◆ **YOUR TASK**
Determine which lines of the records include the word "machine", and copy them.

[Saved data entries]
......
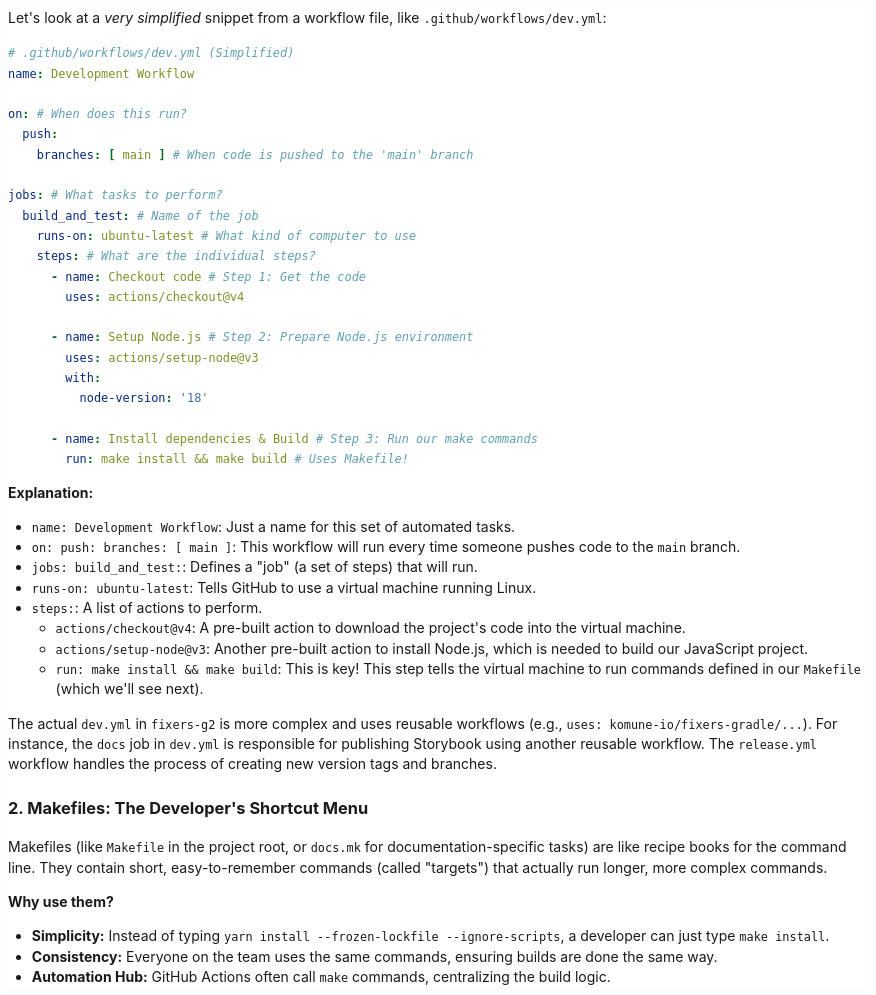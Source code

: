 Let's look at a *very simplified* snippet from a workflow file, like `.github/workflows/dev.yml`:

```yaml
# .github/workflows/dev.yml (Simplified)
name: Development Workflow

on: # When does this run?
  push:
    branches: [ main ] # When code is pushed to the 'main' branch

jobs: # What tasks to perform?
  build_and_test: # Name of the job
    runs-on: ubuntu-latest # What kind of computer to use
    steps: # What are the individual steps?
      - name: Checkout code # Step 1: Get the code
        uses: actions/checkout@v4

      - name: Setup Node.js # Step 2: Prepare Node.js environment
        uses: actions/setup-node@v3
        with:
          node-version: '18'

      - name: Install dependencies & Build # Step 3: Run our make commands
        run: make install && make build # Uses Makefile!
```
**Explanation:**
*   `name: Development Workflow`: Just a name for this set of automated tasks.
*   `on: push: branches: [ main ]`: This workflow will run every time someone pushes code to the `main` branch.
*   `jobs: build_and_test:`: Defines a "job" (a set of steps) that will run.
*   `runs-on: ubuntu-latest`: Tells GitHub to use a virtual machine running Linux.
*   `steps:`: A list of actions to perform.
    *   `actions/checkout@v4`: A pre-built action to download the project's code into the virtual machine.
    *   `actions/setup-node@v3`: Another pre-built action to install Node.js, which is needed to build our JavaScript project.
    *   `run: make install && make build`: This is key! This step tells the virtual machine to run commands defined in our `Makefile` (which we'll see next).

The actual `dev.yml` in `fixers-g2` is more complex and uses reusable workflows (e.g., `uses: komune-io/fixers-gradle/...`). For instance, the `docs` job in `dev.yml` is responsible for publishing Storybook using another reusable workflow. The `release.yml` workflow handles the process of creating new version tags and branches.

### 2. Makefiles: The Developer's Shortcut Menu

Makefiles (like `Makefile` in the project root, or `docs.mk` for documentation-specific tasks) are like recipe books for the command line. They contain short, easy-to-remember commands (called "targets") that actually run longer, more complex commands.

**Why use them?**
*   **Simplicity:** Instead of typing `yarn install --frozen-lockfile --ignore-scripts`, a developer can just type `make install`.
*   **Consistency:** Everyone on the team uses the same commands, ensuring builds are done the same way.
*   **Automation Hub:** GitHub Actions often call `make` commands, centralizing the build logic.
......
◆ **EXERCISE SOLUTION**
*   `runs-on: ubuntu-latest`: Tells GitHub to use a virtual machine running Linux.
    *   `actions/checkout@v4`: A pre-built action to download the project's code into the virtual machine.
    *   `run: make install && make build`: This is key! This step tells the virtual machine to run commands defined in our `Makefile` (which we'll see next).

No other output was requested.